Thought this my cheer up original poster or at least make her realise that all financial institutions appear unaware that we are in a recession.  You're not alone in dealing with hypocrisy.
Just had the strangest of calls with Money Lending institution.  Am in arrears and have tried to come to a new repayment schedule with them, they did not respond to my letter so I made payments any way.  They have now told me that as I am in arrears they are no longer in a position to come to a new schedule of repayments, I asked them how much the arrears were and if I clear them will they discuss it with me then - wait for it...they said "NO".  I clarified with them "I am offering to clear arrears and reschedule repayments, but you can't do that"  They replied "yes, it doesn't matter if you clear arrears we still won't enter into any new agreement with you".  I told them take me to court, I will gladly take pleasure in watching a Judge laugh them out of court.  I pointed out that in this current economic climate were a person has confirmed financially difficulties and has tried to come to an arrangement which they are refusing on the basis of the account being in arrears and the person wants to clear arrears and they won't accommodate them, I advised them that they really need to re-think their policy!!!  Am I being unreasonable?


----------



## rossiewoman (10 Sep 2010)

thanks everyone for all of the advice. i realise that many of you went to a lot of trouble to post and the information in them is great

i'm going to put this issue on hold for a while. i'm due my baby in few weeks and feeling rotten and to be honest i haven't the energy to type out all of the information that bazzer asked for.

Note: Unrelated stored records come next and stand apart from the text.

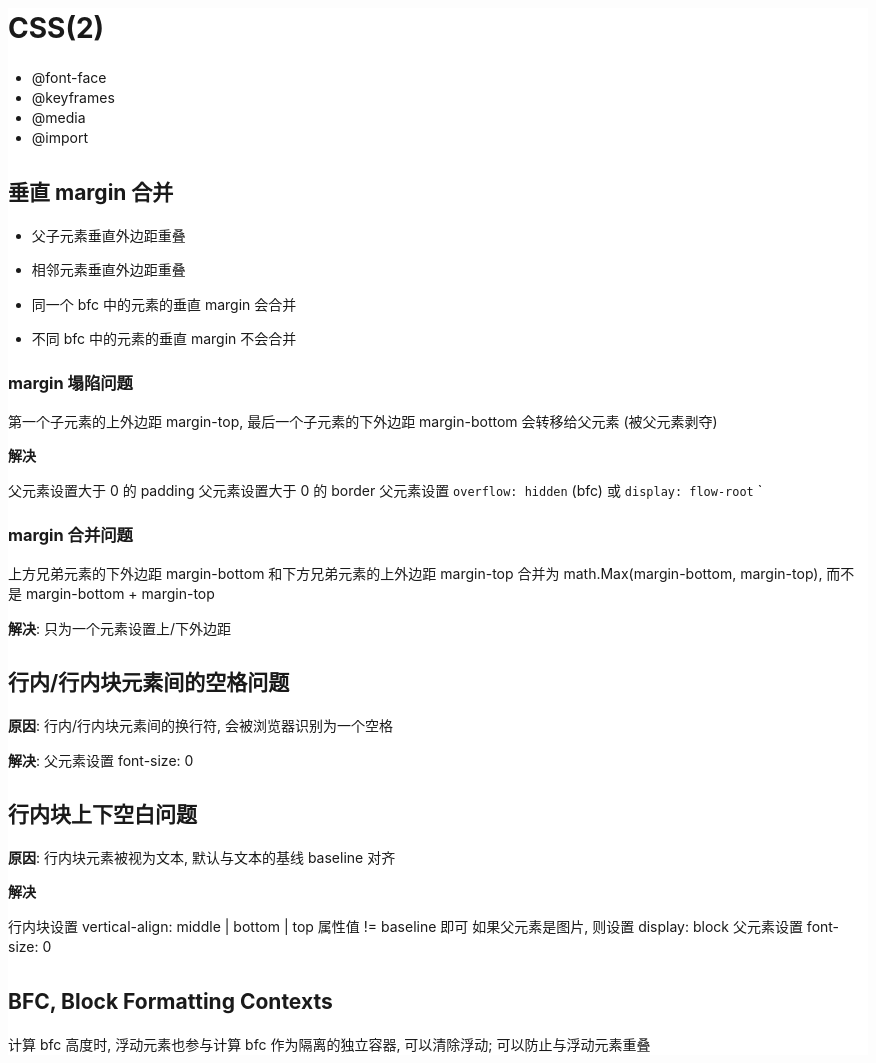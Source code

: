 # CSS(2)

- @font-face
- @keyframes
- @media
- @import

## 垂直 margin 合并

- 父子元素垂直外边距重叠
- 相邻元素垂直外边距重叠

- 同一个 bfc 中的元素的垂直 margin 会合并
- 不同 bfc 中的元素的垂直 margin 不会合并

### margin 塌陷问题

第一个子元素的上外边距 margin-top, 最后一个子元素的下外边距 margin-bottom 会转移给父元素 (被父元素剥夺)

**解决**

父元素设置大于 0 的 padding
父元素设置大于 0 的 border
父元素设置 `overflow: hidden` (bfc) 或 `display: flow-root`
`

### margin 合并问题

上方兄弟元素的下外边距 margin-bottom 和下方兄弟元素的上外边距 margin-top 合并为 math.Max(margin-bottom, margin-top), 而不是 margin-bottom + margin-top

**解决**: 只为一个元素设置上/下外边距

## 行内/行内块元素间的空格问题

**原因**: 行内/行内块元素间的换行符, 会被浏览器识别为一个空格

**解决**: 父元素设置 font-size: 0

## 行内块上下空白问题

**原因**: 行内块元素被视为文本, 默认与文本的基线 baseline 对齐

**解决**

行内块设置 vertical-align: middle | bottom | top 属性值 != baseline 即可
如果父元素是图片, 则设置 display: block
父元素设置 font-size: 0

## BFC, Block Formatting Contexts

计算 bfc 高度时, 浮动元素也参与计算
bfc 作为隔离的独立容器, 可以清除浮动; 可以防止与浮动元素重叠
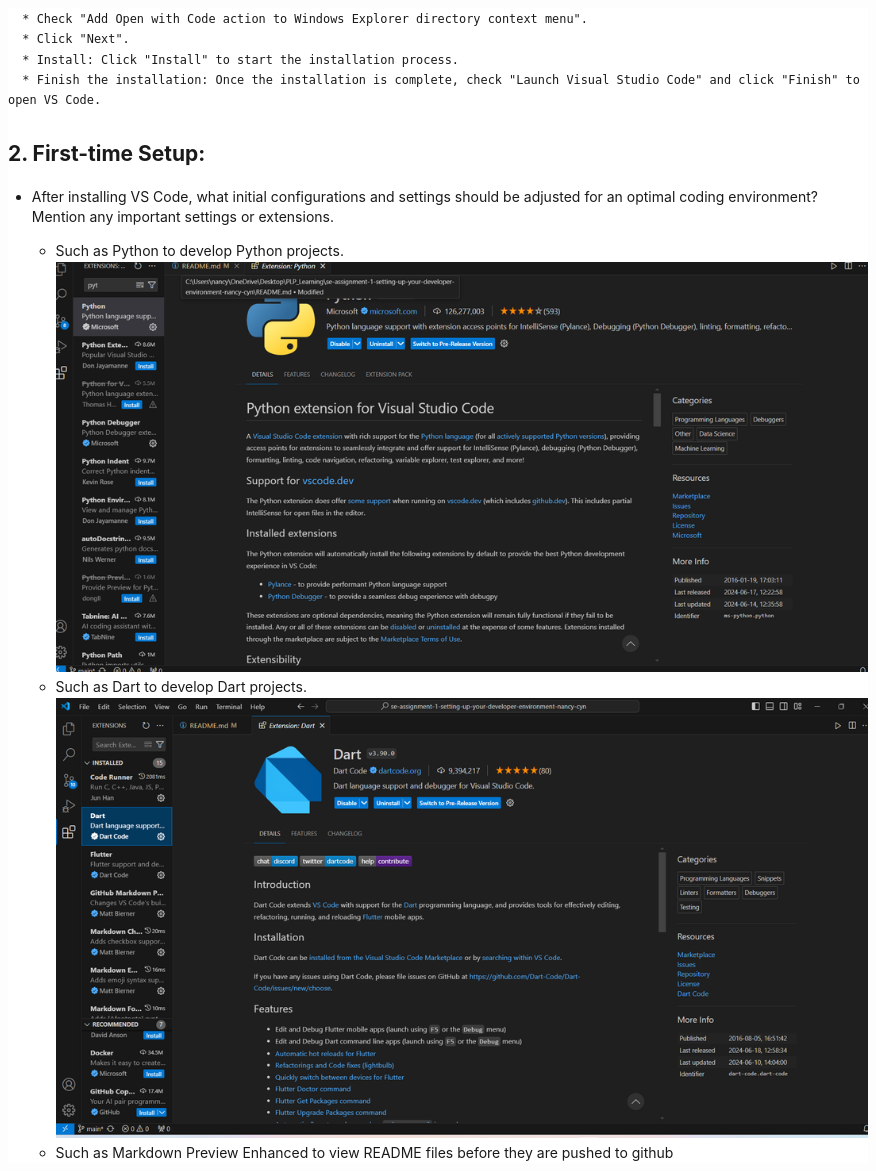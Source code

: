       * Check "Add Open with Code action to Windows Explorer directory context menu".
      * Click "Next".
      * Install: Click "Install" to start the installation process.
      * Finish the installation: Once the installation is complete, check "Launch Visual Studio Code" and click "Finish" to open VS Code.


## 2. First-time Setup:
   - After installing VS Code, what initial configurations and settings should be adjusted for an optimal coding environment? Mention any important settings or extensions.

      * Such as Python to develop Python projects.
         ![Image of Python extension page ](/Screenshots/Screenshot%202024-06-19%20123652.png)
      * Such as Dart to develop Dart projects.
         ![Image of Dart extension page ](/Screenshots/Screenshot%202024-06-19%20124412.png)
      * Such as Markdown Preview Enhanced to view README files before they are pushed to github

i think the stress of it all has taken its toll on me. i have until next february anyway until i need to talk to the abnk again. until then i will make the payments every month

thanks again. i do appreciate all posts


----------



## WindUp (10 Sep 2010)

RossieWoman -- I would give them the car back under the half rule-- buy something like this with the 400 payment you were going to make this month [broken link removed]

Headache will be gone


----------



## rossiewoman (10 Sep 2010)

thanks for that windup

i would need a better car than that i think for two reasons...this is third baby and would not fit three car seats in that car plus i drive 75 miles to and from work a day and i dont think that car would be able for that


----------



## Pope John 11 (10 Sep 2010)

How about this one. Get 500-750 off to get it down to the €2,000 mark.

[broken link removed]

You would probably get around €10,000 for your own, without knowing anything about it.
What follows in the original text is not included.